WHAT IS EXPECTED
Here is the task for the records below: repeat exactly the lines from the one with "- #### Mike Bradeen" to the one with "references to private_key_path", both included, and nothing else.

DATA TO PROCESS Start Marker

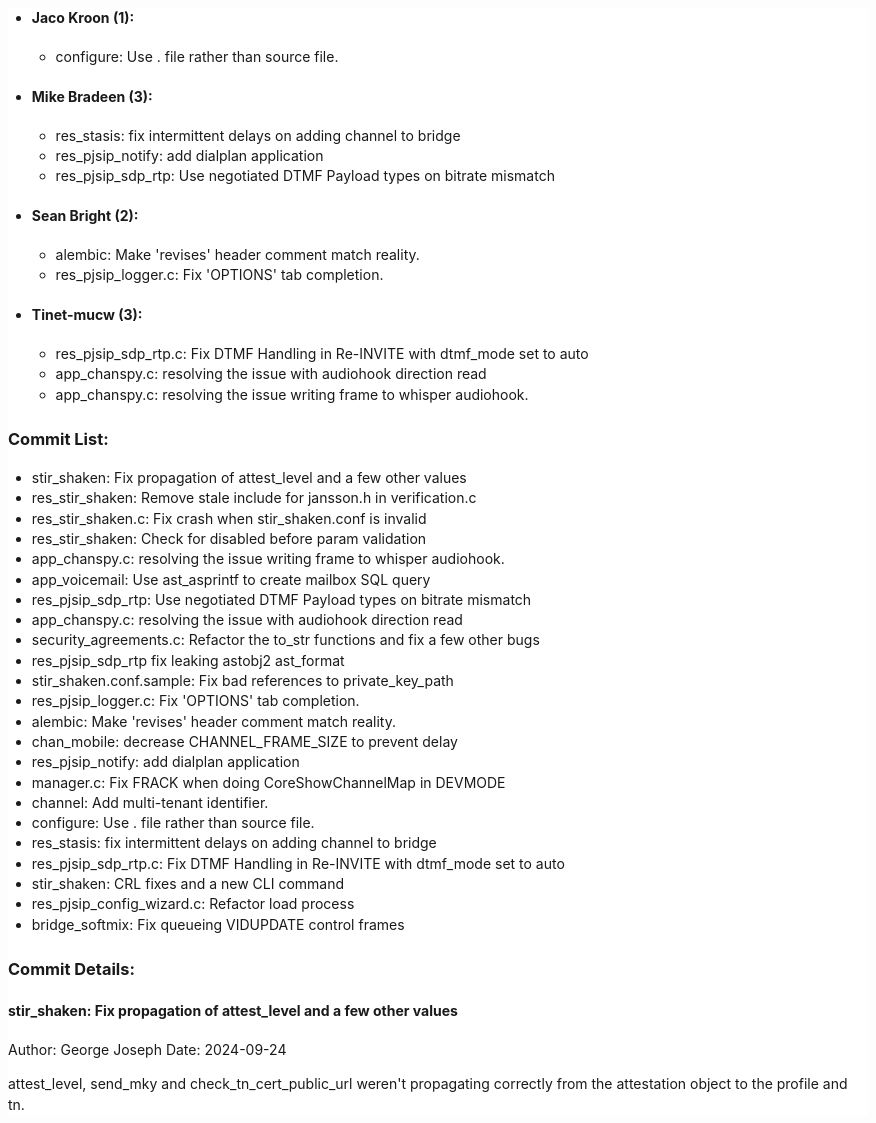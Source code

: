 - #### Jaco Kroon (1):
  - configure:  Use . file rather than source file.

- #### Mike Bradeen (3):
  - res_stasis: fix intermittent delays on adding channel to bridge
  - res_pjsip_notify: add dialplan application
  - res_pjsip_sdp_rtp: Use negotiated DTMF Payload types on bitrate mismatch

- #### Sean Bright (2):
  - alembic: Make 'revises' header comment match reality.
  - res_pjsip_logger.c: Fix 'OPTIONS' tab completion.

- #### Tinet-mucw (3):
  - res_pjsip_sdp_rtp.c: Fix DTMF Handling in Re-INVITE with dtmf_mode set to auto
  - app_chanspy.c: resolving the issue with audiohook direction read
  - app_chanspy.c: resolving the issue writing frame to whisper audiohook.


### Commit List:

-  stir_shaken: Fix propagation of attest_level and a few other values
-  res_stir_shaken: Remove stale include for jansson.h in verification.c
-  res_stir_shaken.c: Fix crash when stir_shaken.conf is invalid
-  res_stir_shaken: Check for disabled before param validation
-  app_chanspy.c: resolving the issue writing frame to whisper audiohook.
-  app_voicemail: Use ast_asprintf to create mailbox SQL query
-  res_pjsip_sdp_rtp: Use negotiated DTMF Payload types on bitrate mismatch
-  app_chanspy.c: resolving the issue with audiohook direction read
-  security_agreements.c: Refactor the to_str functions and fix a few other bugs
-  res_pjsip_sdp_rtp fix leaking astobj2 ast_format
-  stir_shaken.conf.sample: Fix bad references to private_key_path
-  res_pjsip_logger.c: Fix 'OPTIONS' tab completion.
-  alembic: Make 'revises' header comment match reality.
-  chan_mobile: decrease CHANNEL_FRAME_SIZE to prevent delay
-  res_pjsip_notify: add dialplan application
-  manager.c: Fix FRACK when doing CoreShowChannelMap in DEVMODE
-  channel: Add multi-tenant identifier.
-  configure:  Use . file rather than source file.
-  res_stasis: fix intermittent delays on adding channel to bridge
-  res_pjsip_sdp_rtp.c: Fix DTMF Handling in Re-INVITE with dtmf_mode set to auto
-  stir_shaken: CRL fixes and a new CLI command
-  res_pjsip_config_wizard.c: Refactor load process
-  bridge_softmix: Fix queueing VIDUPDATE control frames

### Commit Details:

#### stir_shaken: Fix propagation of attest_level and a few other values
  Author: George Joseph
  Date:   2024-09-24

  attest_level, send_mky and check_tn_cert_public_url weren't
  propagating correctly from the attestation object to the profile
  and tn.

DATA TO PROCESS End Marker
DATA TO PROCESS Start Marker

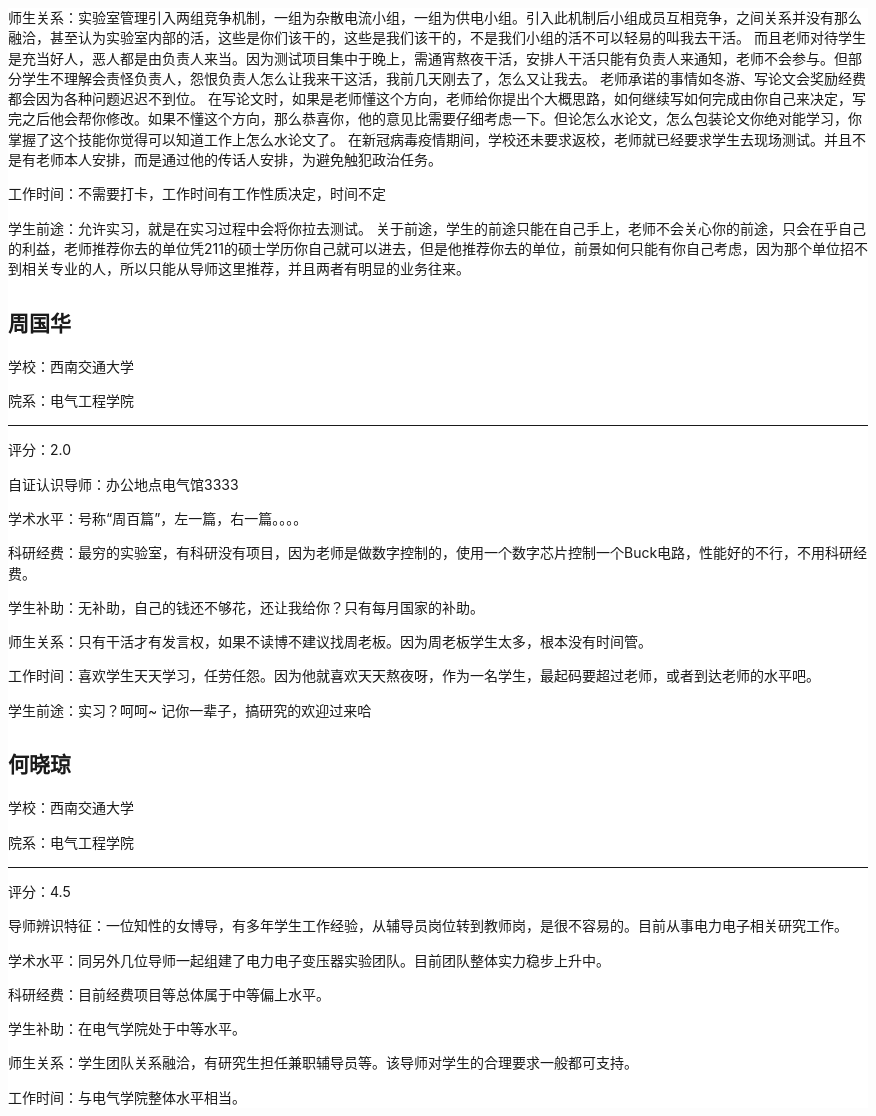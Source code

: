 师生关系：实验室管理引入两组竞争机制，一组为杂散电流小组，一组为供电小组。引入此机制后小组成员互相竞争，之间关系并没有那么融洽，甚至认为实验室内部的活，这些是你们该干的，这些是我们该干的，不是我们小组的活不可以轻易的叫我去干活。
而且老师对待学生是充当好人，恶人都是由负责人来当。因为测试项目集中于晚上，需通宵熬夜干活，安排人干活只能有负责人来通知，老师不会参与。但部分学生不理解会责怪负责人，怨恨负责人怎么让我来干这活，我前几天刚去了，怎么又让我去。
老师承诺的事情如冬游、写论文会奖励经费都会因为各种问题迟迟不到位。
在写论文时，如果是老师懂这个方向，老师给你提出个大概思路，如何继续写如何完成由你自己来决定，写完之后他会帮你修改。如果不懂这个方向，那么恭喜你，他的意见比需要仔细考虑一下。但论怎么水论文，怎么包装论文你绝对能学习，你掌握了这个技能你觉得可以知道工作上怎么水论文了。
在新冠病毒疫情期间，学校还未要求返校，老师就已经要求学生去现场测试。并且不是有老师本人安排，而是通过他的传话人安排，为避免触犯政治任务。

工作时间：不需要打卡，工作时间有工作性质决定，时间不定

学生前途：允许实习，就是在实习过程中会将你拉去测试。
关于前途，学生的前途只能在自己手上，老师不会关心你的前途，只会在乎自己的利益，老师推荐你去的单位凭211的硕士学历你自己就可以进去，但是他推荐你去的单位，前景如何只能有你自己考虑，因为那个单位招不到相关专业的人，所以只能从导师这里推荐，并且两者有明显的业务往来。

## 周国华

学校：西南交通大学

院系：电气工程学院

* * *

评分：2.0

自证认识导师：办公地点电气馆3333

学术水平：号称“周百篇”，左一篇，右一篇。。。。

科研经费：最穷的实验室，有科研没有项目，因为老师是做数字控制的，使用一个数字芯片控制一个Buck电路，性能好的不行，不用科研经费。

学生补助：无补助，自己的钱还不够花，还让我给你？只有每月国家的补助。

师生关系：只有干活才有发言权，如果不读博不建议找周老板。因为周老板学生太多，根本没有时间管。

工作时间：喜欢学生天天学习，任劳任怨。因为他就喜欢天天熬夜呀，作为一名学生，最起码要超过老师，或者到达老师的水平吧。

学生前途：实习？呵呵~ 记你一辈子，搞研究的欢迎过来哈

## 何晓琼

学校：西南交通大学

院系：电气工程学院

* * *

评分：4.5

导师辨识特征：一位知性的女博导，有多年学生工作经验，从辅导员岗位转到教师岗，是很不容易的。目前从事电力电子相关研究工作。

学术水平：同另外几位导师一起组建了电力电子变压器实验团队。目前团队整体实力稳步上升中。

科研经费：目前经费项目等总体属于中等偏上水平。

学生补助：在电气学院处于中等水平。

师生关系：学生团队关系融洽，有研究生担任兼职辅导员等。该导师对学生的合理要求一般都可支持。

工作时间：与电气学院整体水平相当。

DATA TO PROCESS End Marker

COMPLETED TASK
- #### Mike Bradeen (3):
  - res_stasis: fix intermittent delays on adding channel to bridge
  - res_pjsip_notify: add dialplan application
  - res_pjsip_sdp_rtp: Use negotiated DTMF Payload types on bitrate mismatch

- #### Sean Bright (2):
  - alembic: Make 'revises' header comment match reality.
  - res_pjsip_logger.c: Fix 'OPTIONS' tab completion.

- #### Tinet-mucw (3):
  - res_pjsip_sdp_rtp.c: Fix DTMF Handling in Re-INVITE with dtmf_mode set to auto
  - app_chanspy.c: resolving the issue with audiohook direction read
  - app_chanspy.c: resolving the issue writing frame to whisper audiohook.


### Commit List:

-  stir_shaken: Fix propagation of attest_level and a few other values
-  res_stir_shaken: Remove stale include for jansson.h in verification.c
-  res_stir_shaken.c: Fix crash when stir_shaken.conf is invalid
-  res_stir_shaken: Check for disabled before param validation
-  app_chanspy.c: resolving the issue writing frame to whisper audiohook.
-  app_voicemail: Use ast_asprintf to create mailbox SQL query
-  res_pjsip_sdp_rtp: Use negotiated DTMF Payload types on bitrate mismatch
-  app_chanspy.c: resolving the issue with audiohook direction read
-  security_agreements.c: Refactor the to_str functions and fix a few other bugs
-  res_pjsip_sdp_rtp fix leaking astobj2 ast_format
-  stir_shaken.conf.sample: Fix bad references to private_key_path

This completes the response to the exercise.